Dennis journeys from Peyna’s farm in the Inner Baronies back to the fearful castle with nothing except for the risks of getting killed. Five days later, with not a soul knowing the whereabouts of Dennis, Naomi and Ben Staad (Peter’s best friend) come upon the deserted farm. Naomi’s dogs have been pulling the sleds for thirty miles all the way from a snowy hollow in which they were camping. The two now feel helpless. With no clue on where there friend had traveled to, they search diligently for any signs of what they are to do next and find nothing at all.
“If only there were a way to track him,” Ben says and, thereafter, a light bulb lights in Naomi’s head like the sun on a due-soaked morning (King 296). This is the epitome of where Frisky fits into the picture.

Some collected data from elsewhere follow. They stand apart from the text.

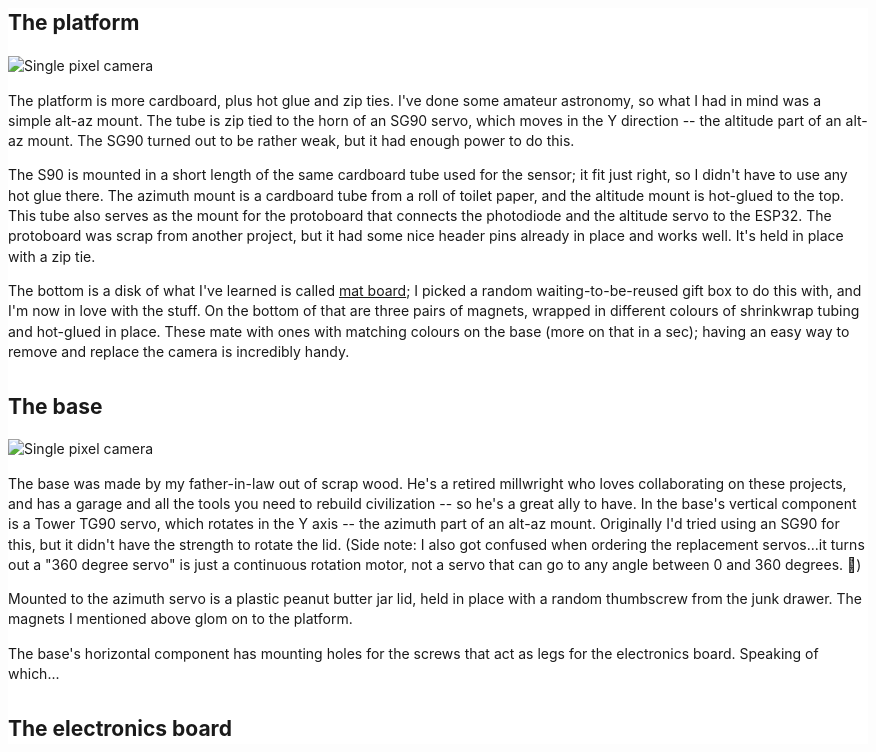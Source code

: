 ## The platform

<img src="/projects/IMG_7632.jpeg" alt="Single pixel camera" width="300" height="auto">

The platform is more cardboard, plus hot glue and zip ties.  I've done
some amateur astronomy, so what I had in mind was a simple alt-az
mount.  The tube is zip tied to the horn of an SG90 servo, which moves
in the Y direction -- the altitude part of an alt-az mount.  The SG90
turned out to be rather weak, but it had enough power to do this.

The S90 is mounted in a short length of the same cardboard tube used
for the sensor; it fit just right, so I didn't have to use any hot
glue there.  The azimuth mount is a cardboard tube from a roll of
toilet paper, and the altitude mount is hot-glued to the top.  This
tube also serves as the mount for the protoboard that connects the
photodiode and the altitude servo to the ESP32.  The protoboard was
scrap from another project, but it had some nice header pins already
in place and works well.  It's held in place with a zip tie.

The bottom is a disk of what I've learned is called [mat board][2]; I
picked a random waiting-to-be-reused gift box to do this with, and I'm
now in love with the stuff.  On the bottom of that are three pairs of
magnets, wrapped in different colours of shrinkwrap tubing and
hot-glued in place.  These mate with ones with matching colours on the
base (more on that in a sec); having an easy way to remove and replace
the camera is incredibly handy.

## The base

<img src="/projets/IMG_7634.jpeg" alt="Single pixel camera" width="300" height="auto">

The base was made by my father-in-law out of scrap wood.  He's a
retired millwright who loves collaborating on these projects, and has
a garage and all the tools you need to rebuild civilization -- so he's
a great ally to have.  In the base's vertical component is a Tower
TG90 servo, which rotates in the Y axis -- the azimuth part of an
alt-az mount.  Originally I'd tried using an SG90 for this, but it
didn't have the strength to rotate the lid.  (Side note: I also got
confused when ordering the replacement servos...it turns out a "360
degree servo" is just a continuous rotation motor, not a servo that
can go to any angle between 0 and 360 degrees.  🤦)

Mounted to the azimuth servo is a plastic peanut butter jar lid, held
in place with a random thumbscrew from the junk drawer.  The magnets I
mentioned above glom on to the platform.

The base's horizontal component has mounting holes for the screws that
act as legs for the electronics board.  Speaking of which...  

## The electronics board


[0]: http://chynehome.com/web/index.php/2015/01/29/appareil-photo-de-1-pixel-avec-un-arduino/
[1]: https://hackaday.com/2015/01/31/a-single-pixel-digital-camera-with-arduino/
[2]: https://learn.adafruit.com/cardboard-fundamentals/cardboard-types
[3]: https://github.com/saintaardvark/arduino-one-pixel-camera
[4]: https://gitlab.com/saintaardvark/arduino-one-pixel-camera
[5]: https://stackoverflow.com/questions/23199796/detect-and-exclude-outliers-in-a-pandas-dataframe/69001342#69001342
[6]: /projects/one-pixel-camera-comparison.png
[7]: /projects/IMG_7629.jpeg
[8]: /projects/original-vs-clamped.png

After brief discussion and argument, Ben and Naomi discover that there are traces of Dennis in this abandoned shed but it cannot be detected by humans and Frisky’s sense of smell is like the “eyesight of a man with the gaze of a hawk” (King 299). Stephen King substantially points out that Dennis’s scent is a bright electric blue and that Frisky has the scent stored away in her “library of scents” (King 299).

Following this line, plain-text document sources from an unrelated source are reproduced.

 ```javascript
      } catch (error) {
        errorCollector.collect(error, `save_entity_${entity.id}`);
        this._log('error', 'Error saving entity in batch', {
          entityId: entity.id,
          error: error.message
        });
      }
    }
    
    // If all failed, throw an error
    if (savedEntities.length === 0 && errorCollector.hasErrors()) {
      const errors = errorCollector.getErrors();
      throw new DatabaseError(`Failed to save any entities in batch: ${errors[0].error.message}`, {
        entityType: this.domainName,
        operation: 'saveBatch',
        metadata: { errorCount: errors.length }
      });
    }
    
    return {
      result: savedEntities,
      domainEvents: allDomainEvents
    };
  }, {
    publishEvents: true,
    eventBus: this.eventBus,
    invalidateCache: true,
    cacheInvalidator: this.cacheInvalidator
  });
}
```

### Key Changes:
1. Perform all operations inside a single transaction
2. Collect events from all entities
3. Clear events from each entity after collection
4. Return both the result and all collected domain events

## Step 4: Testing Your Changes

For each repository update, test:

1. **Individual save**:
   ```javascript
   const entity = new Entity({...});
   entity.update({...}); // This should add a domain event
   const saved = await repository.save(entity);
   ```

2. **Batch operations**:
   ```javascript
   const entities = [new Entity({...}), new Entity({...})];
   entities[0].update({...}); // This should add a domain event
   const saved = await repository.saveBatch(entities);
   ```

Frisky leads her companions far and high, through many miles of snow to the deserted farmhouse and eventually to a place in which they are forced to pause. astle moat. One may appear dumbfounded considering why Frisky is referred to above as being ‘over-confident.’ At the moat, after some minor conflict, the Anduan Husky personally expedites the situation and takes a leap of faith into the great sewer pipe which takes the travelers under the castle and directly to Dennis’s location. Besides the fact that Frisky’s “noble nose” is a main theme and could be considered by some a moral, there is more educational and entertainment values here than in any other part of the story. Flagg’s animals aide him in all of his attempts to doom the kingdom of Delain.
For example, the deathwatch spider that Flagg kept encaged for twenty years is his way to attempt to kill Sasha, the King’s beloved wife. The spider has been feeding on newborn baby mice that are dying from poison. The spider is blood red and as big as a rat (King 31). Flagg squeezes the spider to death and mixes the deadly insides with a glass of brandy, something that Sasha drinks a glass of each night to help her sleep.

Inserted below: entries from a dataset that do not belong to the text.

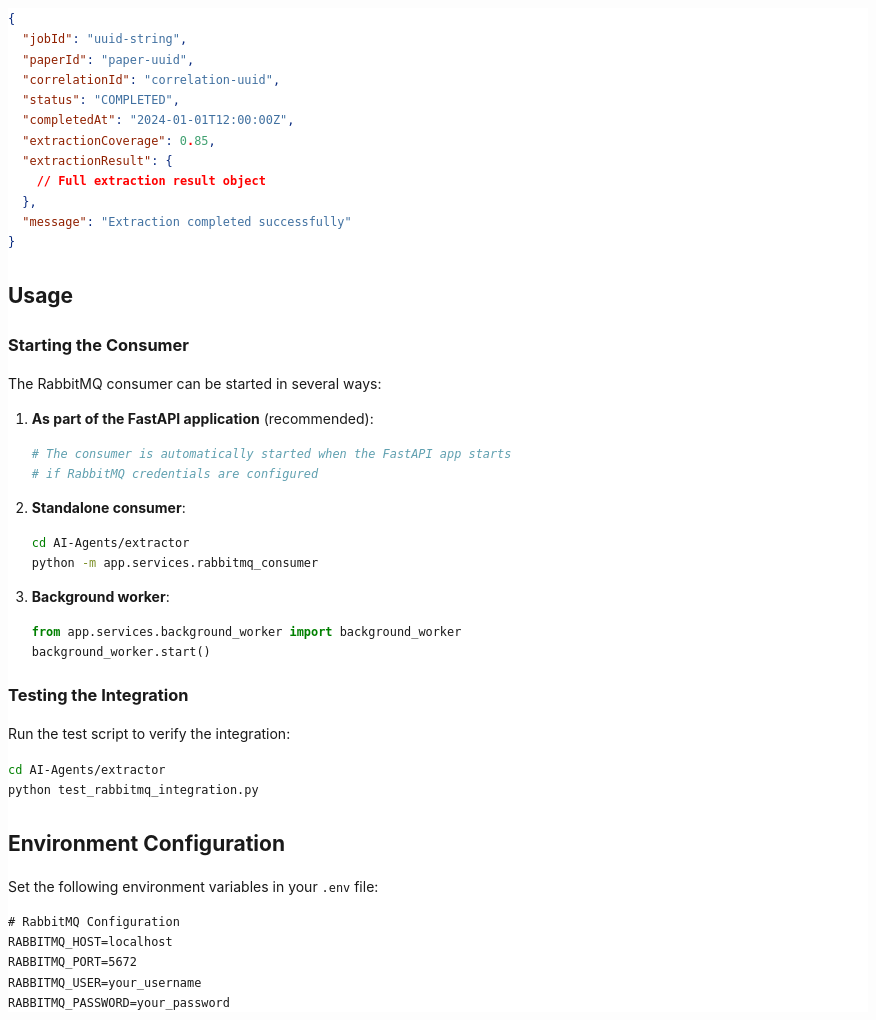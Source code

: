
 ```json
{
  "jobId": "uuid-string",
  "paperId": "paper-uuid",
  "correlationId": "correlation-uuid",
  "status": "COMPLETED",
  "completedAt": "2024-01-01T12:00:00Z",
  "extractionCoverage": 0.85,
  "extractionResult": {
    // Full extraction result object
  },
  "message": "Extraction completed successfully"
}
```

## Usage

### Starting the Consumer

The RabbitMQ consumer can be started in several ways:

1. **As part of the FastAPI application** (recommended):
   ```python
   # The consumer is automatically started when the FastAPI app starts
   # if RabbitMQ credentials are configured
   ```

2. **Standalone consumer**:
   ```bash
   cd AI-Agents/extractor
   python -m app.services.rabbitmq_consumer
   ```

3. **Background worker**:
   ```python
   from app.services.background_worker import background_worker
   background_worker.start()
   ```

### Testing the Integration

Run the test script to verify the integration:

```bash
cd AI-Agents/extractor
python test_rabbitmq_integration.py
```

## Environment Configuration

Set the following environment variables in your `.env` file:

```env
# RabbitMQ Configuration
RABBITMQ_HOST=localhost
RABBITMQ_PORT=5672
RABBITMQ_USER=your_username
RABBITMQ_PASSWORD=your_password
```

Flagg rings for a servant to come and take the glass to her. Sasha never finds out how close to death she came that night (King 33). Another example is the mouse Flagg uses to set up Peter. Flagg is a very powerful magician. With this knowledge, no one would question Flagg’s abilities to place Dragon Sand, the most deadly substance of the time, into a box that he stole from Peter long ago and hide the box, along with a cursed mouse, into a secret place that, allegedly, only Peter knows about.
Because the evidence of the crime is found in a place that only Peter knows about, people begin to see a murderer’s face behind a mask of affection and respect (King 116). Peter is then tried before a jury and taken to the top of the needle where he is to spend the rest of his life. The reader is introduced to the dragon at the beginning of the novel when King Roland and others are hunting and ire-breathing creature. The young dragon is killed when the brave King nocks his arrow, draws, and fires. Roland makes a direct hit in the spot under the dragon’s throat where it takes in air to create fire (King 13).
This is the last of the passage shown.